Excluding confinement measures, i.e. if \(\epsilon =0\), \(\mathcal{R}_{c}\) is convergent to the basic reproductive number, \(\mathcal{R}_{0}\), written by

$$ \begin{aligned} \mathcal{R}_{0}=\beta \frac{ (r_{1}\sigma _{1}\eta +(\sigma _{2}+\delta _{q}) )q+ ((\sigma _{1}+\delta _{a})\eta +\sigma _{2}r_{3} )(1-q)}{(\sigma _{1}+\delta _{a})(\sigma _{2}+\delta _{q})-r_{1}r_{3}\sigma _{1}\sigma _{2}}. \end{aligned} $$
(4)

Using (3), it follows that

$$ \mathcal{R}_{c}=\mathcal{R}_{0} \biggl( \frac{S_{0}+(1-\epsilon )C_{0}}{N_{0}} \biggr)=\mathcal{R}_{0} \biggl( \frac{p+(1-\epsilon )c}{p+c} \biggr). $$
(5)

Model calibration and forecasting

A recently proposed optimization scheme, which is an evolution of Levenberg–Marquardt one [36, 38] and depends on trust-region-reflective (TRR) scheme, is employed to perform the model (1) calibration. This robust optimization method can be applied for simulating non-linear least-squares problems. The implementation of the scheme is done with the help of lsqcurvefit function, which is included in Optimization Toolbox from MATLAB. Possible parameter values are calculated by this function. The real data of daily collected cases in Argentina are collected from the trusted data website which can be verified in [39]. We used 7-day running average of the given reported COVID-19 cases analyzed in the calibration of model because of changeable structure of real data as can be seen in Fig. 2. The daily testing in Argentina is really inconsistent as in all nations. By the early updates, the total population size of Argentina is around 45,481,402 [39]. As initial population amount, we get \(S(0)=45{,}481{,}396\), \(C(0) = 0\), \(E(0) = 0\), \(A(0) = 0\), \(H(0) = 0\), \(R(0) = 0\) and \(Q(0) = 1\). The numerical solutions are achieved solving the following optimization equation:

$$ \min_{\psi }\big\| \bigl(NPC_{predict}(t),NRC_{predict}(t) \bigr)- (NPC_{data},NRC_{data} )\big\| , $$
(6)

where \(\psi = \lbrace \beta ,\sigma _{1},\sigma _{2},\sigma _{3},r_{1},r_{2},r_{3},r_{4}, \delta _{a},\delta _{q},\delta _{h},\eta ,p,c,\epsilon ,\gamma ,q \rbrace \) is shown in Table 2.

Figure 2
figure 2

Output of the model performance fitting for daily cases of infection in Argentina from March 03, 2020 to March 29, 2021

Table 2 Model parameters calibration by using the mentioned scheme

In Figs. 2 and 3 it is shown that our model fits really well to the given real data of Argentina.

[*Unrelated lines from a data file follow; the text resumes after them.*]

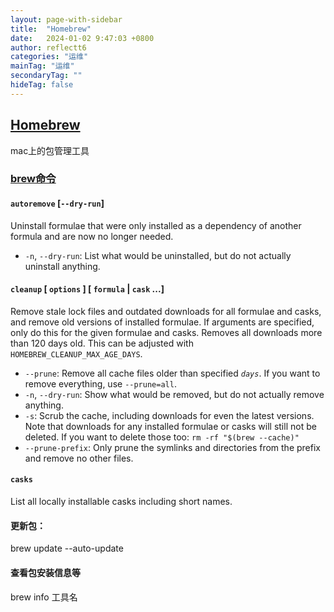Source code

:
 ```yaml
---
layout: page-with-sidebar
title:  "Homebrew"
date:   2024-01-02 9:47:03 +0800
author: reflectt6
categories: "运维"
mainTag: "运维"
secondaryTag: ""
hideTag: false
---
```


## [Homebrew](https://brew.sh/zh-cn/)

mac上的包管理工具

### [brew命令](https://docs.brew.sh/Manpage#commands)

#### `autoremove` [`--dry-run`]

Uninstall formulae that were only installed as a dependency of another formula and are now no longer needed.

- `-n`, `--dry-run`: List what would be uninstalled, but do not actually uninstall anything.

#### `cleanup` [ `options` ] [ `formula` | `cask` ...]

Remove stale lock files and outdated downloads for all formulae and casks, and remove old versions of installed formulae. If arguments are specified, only do this for the given formulae and casks. Removes all downloads more than 120 days old. This can be adjusted with `HOMEBREW_CLEANUP_MAX_AGE_DAYS`.

- `--prune`: Remove all cache files older than specified *`days`*. If you want to remove everything, use `--prune=all`.
- `-n`, `--dry-run`: Show what would be removed, but do not actually remove anything.
- `-s`: Scrub the cache, including downloads for even the latest versions. Note that downloads for any installed formulae or casks will still not be deleted. If you want to delete those too: `rm -rf "$(brew --cache)"`
- `--prune-prefix`: Only prune the symlinks and directories from the prefix and remove no other files.

#### `casks`

List all locally installable casks including short names.

#### 更新包：

brew update --auto-update



#### 查看包安装信息等

brew info 工具名













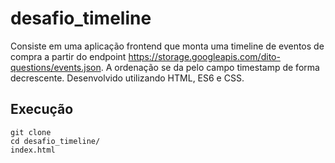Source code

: # desafio_timeline
Consiste em uma aplicação frontend que monta uma timeline de eventos de compra a partir do endpoint  https://storage.googleapis.com/dito-questions/events.json. A ordenação se da pelo campo timestamp de forma decrescente.
Desenvolvido utilizando HTML, ES6 e CSS.
## Execução
```
git clone
cd desafio_timeline/
index.html
```
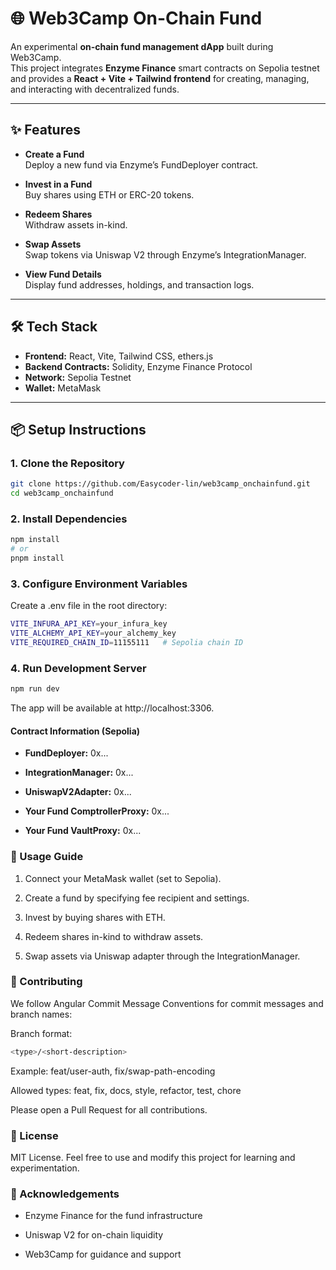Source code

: # 🌐 Web3Camp On-Chain Fund

An experimental **on-chain fund management dApp** built during Web3Camp.  
This project integrates **Enzyme Finance** smart contracts on Sepolia testnet and provides a **React + Vite + Tailwind frontend** for creating, managing, and interacting with decentralized funds.

---

## ✨ Features

- **Create a Fund**  
  Deploy a new fund via Enzyme’s FundDeployer contract.

- **Invest in a Fund**  
  Buy shares using ETH or ERC-20 tokens.

- **Redeem Shares**  
  Withdraw assets in-kind.

- **Swap Assets**  
  Swap tokens via Uniswap V2 through Enzyme’s IntegrationManager.

- **View Fund Details**  
  Display fund addresses, holdings, and transaction logs.

---

## 🛠 Tech Stack

- **Frontend:** React, Vite, Tailwind CSS, ethers.js  
- **Backend Contracts:** Solidity, Enzyme Finance Protocol  
- **Network:** Sepolia Testnet  
- **Wallet:** MetaMask  

---

## 📦 Setup Instructions

### 1. Clone the Repository
```bash
git clone https://github.com/Easycoder-lin/web3camp_onchainfund.git
cd web3camp_onchainfund
```
### 2. Install Dependencies
```bash
npm install
# or
pnpm install
```
### 3. Configure Environment Variables
Create a .env file in the root directory:
```bash
VITE_INFURA_API_KEY=your_infura_key
VITE_ALCHEMY_API_KEY=your_alchemy_key
VITE_REQUIRED_CHAIN_ID=11155111   # Sepolia chain ID
```
### 4. Run Development Server
```bash
npm run dev
```
The app will be available at http://localhost:3306.

#### Contract Information (Sepolia)

- **FundDeployer:** 0x...

- **IntegrationManager:** 0x...

- **UniswapV2Adapter:** 0x...

- **Your Fund ComptrollerProxy:** 0x...

- **Your Fund VaultProxy:** 0x...

### 🚀 Usage Guide

1. Connect your MetaMask wallet (set to Sepolia).

2. Create a fund by specifying fee recipient and settings.

3. Invest by buying shares with ETH.

4. Redeem shares in-kind to withdraw assets.

5. Swap assets via Uniswap adapter through the IntegrationManager.

### 🤝 Contributing

We follow Angular Commit Message Conventions for commit messages and branch names:

Branch format:
```bash
<type>/<short-description>
```

Example: feat/user-auth, fix/swap-path-encoding

Allowed types: feat, fix, docs, style, refactor, test, chore

Please open a Pull Request for all contributions.

### 📜 License

MIT License.
Feel free to use and modify this project for learning and experimentation.

### 🙌 Acknowledgements

- Enzyme Finance
 for the fund infrastructure

- Uniswap V2
 for on-chain liquidity

- Web3Camp
 for guidance and support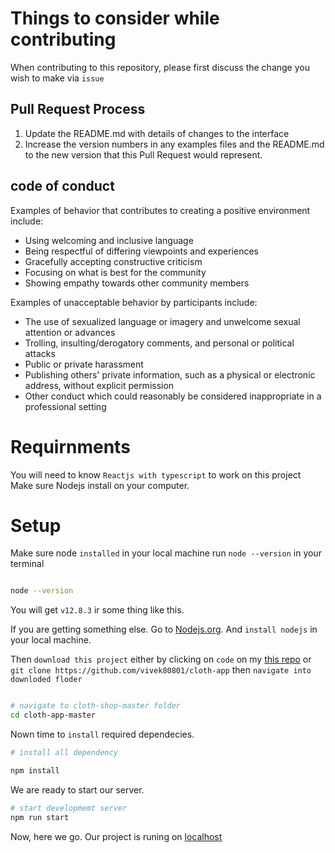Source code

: # Things to consider while contributing

When contributing to this repository, please first discuss the change you wish to make via `issue`

## Pull Request Process

1. Update the README.md with details of changes to the interface
2. Increase the version numbers in any examples files and the README.md to the new version that this
   Pull Request would represent.
  
## code of conduct
Examples of behavior that contributes to creating a positive environment
include:

- Using welcoming and inclusive language
- Being respectful of differing viewpoints and experiences
- Gracefully accepting constructive criticism
- Focusing on what is best for the community
- Showing empathy towards other community members

Examples of unacceptable behavior by participants include:

- The use of sexualized language or imagery and unwelcome sexual attention or
advances
- Trolling, insulting/derogatory comments, and personal or political attacks
- Public or private harassment
- Publishing others' private information, such as a physical or electronic
  address, without explicit permission
- Other conduct which could reasonably be considered inappropriate in a
  professional setting

# Requirnments

You will need to know `Reactjs with typescript` to work on this project
Make sure Nodejs install on your computer.

# Setup

Make sure node `installed` in your local machine run `node --version` in your terminal

```bash

node --version

```

You will get `v12.8.3` ir some thing like this.

If you are getting something else. Go to [Nodejs.org](https://www.node.org, "nodejs.org").  And `install nodejs` in your local machine.

Then `download this project` either by clicking on `code` on my [this repo](https://www.github.com/vivek80801/cloth-app "my repo") or `git clone https://github.com/vivek80801/cloth-app` then `navigate into downloded floder`

```bash

# navigate to cloth-shop-master folder
cd cloth-app-master

```
Nown time to `install` required dependecies.

```bash
# install all dependency

npm install

```
We are ready to start our server.

```bash
# start developmemt server
npm run start

```

Now, here we go. Our project is runing on [localhost](http://localhost:3000)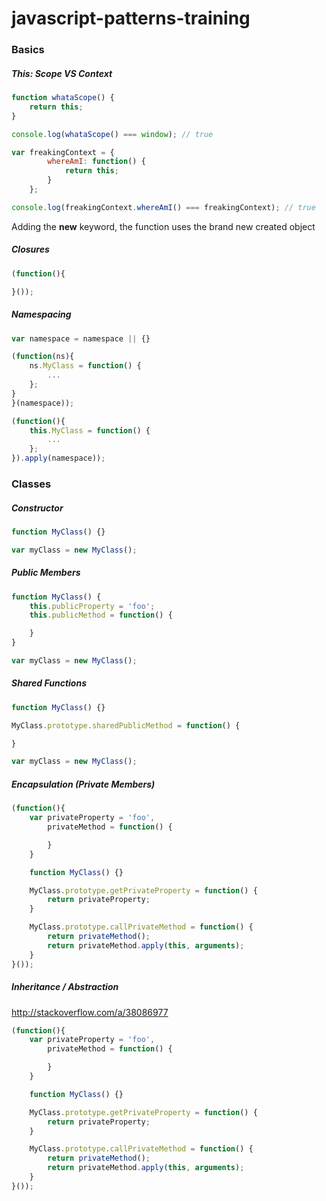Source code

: # javascript-patterns-training

### Basics

##### This: Scope VS Context
```javascript
function whataScope() {
    return this;
}

console.log(whataScope() === window); // true

var freakingContext = {
        whereAmI: function() {
            return this;
        }
    };

console.log(freakingContext.whereAmI() === freakingContext); // true
```
Adding the **new** keyword, the function uses the brand new created object

##### Closures
```javascript
(function(){

}());
```

##### Namespacing
```javascript
var namespace = namespace || {}

(function(ns){
    ns.MyClass = function() {
        ...
    };
}
}(namespace));

(function(){
    this.MyClass = function() {
        ...
    };
}).apply(namespace));
```


### Classes
##### Constructor
```javascript
function MyClass() {}

var myClass = new MyClass();
```

##### Public Members
```javascript
function MyClass() {
    this.publicProperty = 'foo';
    this.publicMethod = function() {

    }
}

var myClass = new MyClass();
```

##### Shared Functions
```javascript
function MyClass() {}

MyClass.prototype.sharedPublicMethod = function() {

}

var myClass = new MyClass();
```

##### Encapsulation (Private Members)
```javascript
(function(){
    var privateProperty = 'foo',
        privateMethod = function() {

        }
    }

    function MyClass() {}

    MyClass.prototype.getPrivateProperty = function() {
        return privateProperty;
    }

    MyClass.prototype.callPrivateMethod = function() {
        return privateMethod();
        return privateMethod.apply(this, arguments);
    }
}());
```

##### Inheritance / Abstraction
http://stackoverflow.com/a/38086977

```javascript
(function(){
    var privateProperty = 'foo',
        privateMethod = function() {

        }
    }

    function MyClass() {}

    MyClass.prototype.getPrivateProperty = function() {
        return privateProperty;
    }

    MyClass.prototype.callPrivateMethod = function() {
        return privateMethod();
        return privateMethod.apply(this, arguments);
    }
}());
```

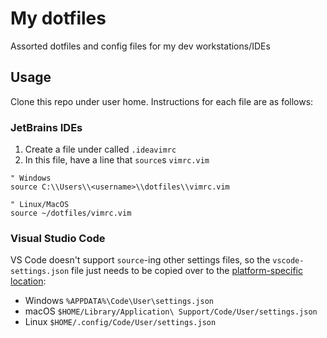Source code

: # My dotfiles
Assorted dotfiles and config files for my dev workstations/IDEs

## Usage

Clone this repo under user home. Instructions for each file are as follows:

### JetBrains IDEs
1. Create a file under <user home> called `.ideavimrc`
2. In this file, have a line that `source`s `vimrc.vim`

```vimscript
" Windows
source C:\\Users\\<username>\\dotfiles\\vimrc.vim

" Linux/MacOS
source ~/dotfiles/vimrc.vim
```

### Visual Studio Code
VS Code doesn't support `source`-ing other settings files, so the `vscode-settings.json` file just needs to be copied over to the [platform-specific location](https://code.visualstudio.com/docs/getstarted/settings#_settings-file-locations):

* Windows `%APPDATA%\Code\User\settings.json`
* macOS `$HOME/Library/Application\ Support/Code/User/settings.json`
* Linux `$HOME/.config/Code/User/settings.json`
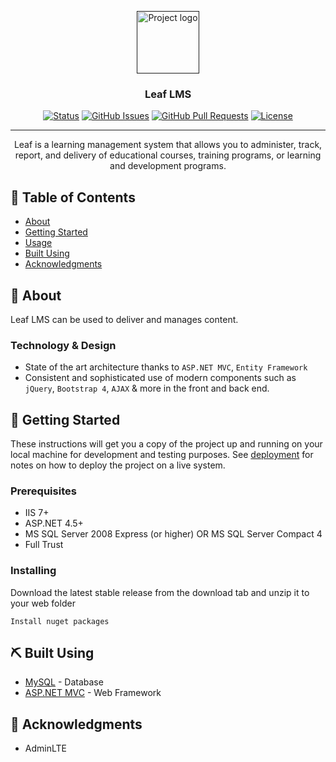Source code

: <p align="center">
  <a href="" rel="noopener">
 <img height="100px" src="http://i.imgur.com/UFuCdnw.png" alt="Project logo"></a>
</p>

<h3 align="center">Leaf LMS</h3>

<div align="center">

  [![Status](https://img.shields.io/badge/status-active-success.svg)]() 
  [![GitHub Issues](https://img.shields.io/github/issues/wilsonshrestha/leaf-lms.svg)](https://github.com/wilsonshrestha/leaf-lms/issues)
  [![GitHub Pull Requests](https://img.shields.io/github/issues-pr/wilsonshrestha/leaf-lms.svg)](https://github.com/wilsonshrestha/leaf-lms/pulls)
  [![License](https://img.shields.io/badge/license-MIT-blue.svg)](/LICENSE)

</div>

---

<p align="center"> 
Leaf is a learning management system that allows you to  administer, track, report, and delivery of educational courses, training programs, or learning and development programs.
    <br> 
</p>

## 📝 Table of Contents
- [About](#about)
- [Getting Started](#getting_started)
- [Usage](#usage)
- [Built Using](#built_using)
- [Acknowledgments](#acknowledgement)

## 🧐 About <a name = "about"></a>
Leaf LMS can be used to deliver and manages content.

### Technology & Design

* State of the art architecture thanks to `ASP.NET MVC`, `Entity Framework`
* Consistent and sophisticated use of modern components such as `jQuery`, `Bootstrap 4`, `AJAX` & more in the front and back end.

## 🏁 Getting Started <a name = "getting_started"></a>
These instructions will get you a copy of the project up and running on your local machine for development and testing purposes. See [deployment](#deployment) for notes on how to deploy the project on a live system.

### Prerequisites
* IIS 7+
* ASP.NET 4.5+
* MS SQL Server 2008 Express (or higher) OR MS SQL Server Compact 4
* Full Trust

### Installing
Download the latest stable release from the download tab and unzip it to your web folder

```
Install nuget packages
```


## ⛏️ Built Using <a name = "built_using"></a>
- [MySQL](https://www.mysql.com/) - Database
- [ASP.NET MVC](https://dotnet.microsoft.com/apps/aspnet/mvc) - Web Framework


## 🎉 Acknowledgments <a name = "acknowledgments"></a>
- AdminLTE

The estimated value of the basic reproductive number \(\mathcal{R}_{0}\) is about 1.41 (95% CI: 1.2–1.6) as of March 10, 2021. This value could change (increase or decrease) in future cause of the new wave of Covid-19 which will totally depend on our health care measures. The disease could fade out at the end of December 2021. All necessary parameter values aspects applied to justify this scenario are mentioned in Table 2. In Fig. 4 the new daily and reported cases projected in Argentina from March 2020 to late May 2021 are given. In Fig. 5 cumulative infected cases and projected in the same dates are provided.

Figure 3
figure 3

Output of the model performance fitting for cumulative cases of infection in Argentina from March 03, 2020 to March 29, 2021

Figure 4
figure 4

New daily reported cases projected and calibrated for Argentina from early March 2020 to late May 2021

Figure 5
figure 5

Cumulative infected cases fitted and projected for Argentina from early March to 2020 late May 2021

Atangana–Baleanu fractional-order model

From the above integer-order simulations, we can see that the given model is working good to project real data for future. However, the integer-order model is not giving us much varieties in our predictions. In such cases, fractional-order derivatives always provide us a chance to obtain better predictions under the given real-data range. Motivated by this fact, we replace the above classical model into Atangana–Baleanu type fractional-order model which is defined under the Mittag-Leffler kernel.

Preliminaries

Some important definitions are recalled here.

Definition 1

([40])

Given \(\mathcal{S}\in \mathcal{H}^{1} (u, v )\), where \(v>u\) and \(0\leq \varPhi \leq 1\), the non-classical type Atangana–Baleanu (AB) derivative is stated as

$$ { ^{ABC}_{u}D^{\varPhi }_{t}} \bigl(\mathcal{S} (t ) \bigr)=\frac{\mathrm{ABC} [\varPhi ]}{1-\varPhi } \int ^{t}_{u}{ \mathcal{S}^{\prime } (\eta )E_{\varPhi } \biggl[\varPhi \frac{{ (t-\eta )}^{\varPhi }}{\varPhi -1} \biggr]\,d\eta }, $$
(7)

where \(\mathrm{ABC} [\varPhi ]\) verifying \(\mathrm{ABC} [0 ] = \mathrm{ABC} [1 ]= 1\) designates the normalization function and \(E_{\varPhi }(\cdot)\) is the Mittag-Leffler function with one-parameter.

Definition 2

([40])

The non-classical type AB integral for normalization function \(\mathrm{ABC} [\varPhi ]\) is set as

$$ ^{ABC}_{u}I^{\varPhi }_{t} \bigl( \mathcal{S} (t ) \bigr)= \frac{1-\varPhi }{\mathrm{ABC} [\varPhi ]}\mathcal{S} (t )+ \frac{\varPhi }{ \Gamma (\varPhi )\mathrm{ABC} [\varPhi ] } \int ^{t}_{u}{\mathcal{S} (\eta ){ (t-\eta )}^{ \varPhi -1}\,d\eta }. $$
(8)

Lemma 2

([40])

The solution of the given system for \(0<\varPhi <1\)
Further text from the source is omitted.